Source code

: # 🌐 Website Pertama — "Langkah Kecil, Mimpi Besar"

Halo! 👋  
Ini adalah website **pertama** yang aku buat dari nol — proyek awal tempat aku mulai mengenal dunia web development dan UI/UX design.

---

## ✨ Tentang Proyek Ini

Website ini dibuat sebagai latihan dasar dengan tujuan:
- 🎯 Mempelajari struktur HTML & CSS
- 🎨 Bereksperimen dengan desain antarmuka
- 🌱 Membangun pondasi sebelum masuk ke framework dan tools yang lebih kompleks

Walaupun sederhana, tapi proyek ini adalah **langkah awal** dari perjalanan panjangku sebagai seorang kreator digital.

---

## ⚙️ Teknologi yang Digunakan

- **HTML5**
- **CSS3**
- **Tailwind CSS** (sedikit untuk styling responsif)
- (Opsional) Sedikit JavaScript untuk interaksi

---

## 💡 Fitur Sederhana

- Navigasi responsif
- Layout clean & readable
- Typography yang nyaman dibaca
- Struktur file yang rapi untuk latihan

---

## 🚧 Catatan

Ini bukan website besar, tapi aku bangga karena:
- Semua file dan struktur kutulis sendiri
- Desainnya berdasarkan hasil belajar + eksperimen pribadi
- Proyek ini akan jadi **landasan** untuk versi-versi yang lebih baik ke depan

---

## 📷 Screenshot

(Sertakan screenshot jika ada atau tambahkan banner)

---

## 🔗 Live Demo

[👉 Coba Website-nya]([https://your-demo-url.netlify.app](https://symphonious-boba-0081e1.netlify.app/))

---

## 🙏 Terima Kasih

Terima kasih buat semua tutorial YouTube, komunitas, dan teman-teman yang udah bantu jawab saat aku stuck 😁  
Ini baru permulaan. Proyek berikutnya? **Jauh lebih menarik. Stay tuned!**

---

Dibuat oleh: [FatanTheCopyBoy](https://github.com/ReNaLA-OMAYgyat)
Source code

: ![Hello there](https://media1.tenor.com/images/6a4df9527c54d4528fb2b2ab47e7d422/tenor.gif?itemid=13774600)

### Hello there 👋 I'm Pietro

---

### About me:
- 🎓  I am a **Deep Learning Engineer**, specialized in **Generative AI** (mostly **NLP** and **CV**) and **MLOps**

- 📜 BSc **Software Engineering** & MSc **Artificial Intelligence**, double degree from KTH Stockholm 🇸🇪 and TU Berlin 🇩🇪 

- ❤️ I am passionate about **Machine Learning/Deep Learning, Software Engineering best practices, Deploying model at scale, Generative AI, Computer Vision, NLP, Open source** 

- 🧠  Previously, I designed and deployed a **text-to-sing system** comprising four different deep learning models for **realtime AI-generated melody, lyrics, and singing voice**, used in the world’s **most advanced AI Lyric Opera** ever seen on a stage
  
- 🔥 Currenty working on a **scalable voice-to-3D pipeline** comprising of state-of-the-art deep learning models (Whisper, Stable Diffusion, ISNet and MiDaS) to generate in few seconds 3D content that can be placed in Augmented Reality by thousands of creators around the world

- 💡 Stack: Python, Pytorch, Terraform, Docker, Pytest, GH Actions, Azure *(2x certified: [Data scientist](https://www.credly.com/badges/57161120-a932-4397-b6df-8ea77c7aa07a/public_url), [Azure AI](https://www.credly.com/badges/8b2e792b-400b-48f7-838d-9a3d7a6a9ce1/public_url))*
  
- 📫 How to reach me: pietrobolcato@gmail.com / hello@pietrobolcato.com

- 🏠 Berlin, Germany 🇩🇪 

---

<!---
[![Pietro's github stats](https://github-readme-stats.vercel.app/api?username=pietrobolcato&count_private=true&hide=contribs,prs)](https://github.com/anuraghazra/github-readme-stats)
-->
====
The problem
An exact copy of every entry is required.

Task output
Source code

: # 🌐 Website Pertama — "Langkah Kecil, Mimpi Besar"

Halo! 👋  
Ini adalah website **pertama** yang aku buat dari nol — proyek awal tempat aku mulai mengenal dunia web development dan UI/UX design.

---

## ✨ Tentang Proyek Ini

Website ini dibuat sebagai latihan dasar dengan tujuan:
- 🎯 Mempelajari struktur HTML & CSS
- 🎨 Bereksperimen dengan desain antarmuka
- 🌱 Membangun pondasi sebelum masuk ke framework dan tools yang lebih kompleks

Walaupun sederhana, tapi proyek ini adalah **langkah awal** dari perjalanan panjangku sebagai seorang kreator digital.

---

## ⚙️ Teknologi yang Digunakan

- **HTML5**
- **CSS3**
- **Tailwind CSS** (sedikit untuk styling responsif)
- (Opsional) Sedikit JavaScript untuk interaksi

---

## 💡 Fitur Sederhana

- Navigasi responsif
- Layout clean & readable
- Typography yang nyaman dibaca
- Struktur file yang rapi untuk latihan

---

## 🚧 Catatan

Ini bukan website besar, tapi aku bangga karena:
- Semua file dan struktur kutulis sendiri
- Desainnya berdasarkan hasil belajar + eksperimen pribadi
- Proyek ini akan jadi **landasan** untuk versi-versi yang lebih baik ke depan

---

## 📷 Screenshot

(Sertakan screenshot jika ada atau tambahkan banner)

---

## 🔗 Live Demo

[👉 Coba Website-nya]([https://your-demo-url.netlify.app](https://symphonious-boba-0081e1.netlify.app/))

---

## 🙏 Terima Kasih

Terima kasih buat semua tutorial YouTube, komunitas, dan teman-teman yang udah bantu jawab saat aku stuck 😁  
Ini baru permulaan. Proyek berikutnya? **Jauh lebih menarik. Stay tuned!**

---

Dibuat oleh: [FatanTheCopyBoy](https://github.com/ReNaLA-OMAYgyat)
Source code

: ![Hello there](https://media1.tenor.com/images/6a4df9527c54d4528fb2b2ab47e7d422/tenor.gif?itemid=13774600)

### Hello there 👋 I'm Pietro

---

### About me:
- 🎓  I am a **Deep Learning Engineer**, specialized in **Generative AI** (mostly **NLP** and **CV**) and **MLOps**

- 📜 BSc **Software Engineering** & MSc **Artificial Intelligence**, double degree from KTH Stockholm 🇸🇪 and TU Berlin 🇩🇪 

- ❤️ I am passionate about **Machine Learning/Deep Learning, Software Engineering best practices, Deploying model at scale, Generative AI, Computer Vision, NLP, Open source** 

- 🧠  Previously, I designed and deployed a **text-to-sing system** comprising four different deep learning models for **realtime AI-generated melody, lyrics, and singing voice**, used in the world’s **most advanced AI Lyric Opera** ever seen on a stage
  
- 🔥 Currenty working on a **scalable voice-to-3D pipeline** comprising of state-of-the-art deep learning models (Whisper, Stable Diffusion, ISNet and MiDaS) to generate in few seconds 3D content that can be placed in Augmented Reality by thousands of creators around the world

- 💡 Stack: Python, Pytorch, Terraform, Docker, Pytest, GH Actions, Azure *(2x certified: [Data scientist](https://www.credly.com/badges/57161120-a932-4397-b6df-8ea77c7aa07a/public_url), [Azure AI](https://www.credly.com/badges/8b2e792b-400b-48f7-838d-9a3d7a6a9ce1/public_url))*
  
- 📫 How to reach me: pietrobolcato@gmail.com / hello@pietrobolcato.com

- 🏠 Berlin, Germany 🇩🇪 

---

<!---
[![Pietro's github stats](https://github-readme-stats.vercel.app/api?username=pietrobolcato&count_private=true&hide=contribs,prs)](https://github.com/anuraghazra/github-readme-stats)
-->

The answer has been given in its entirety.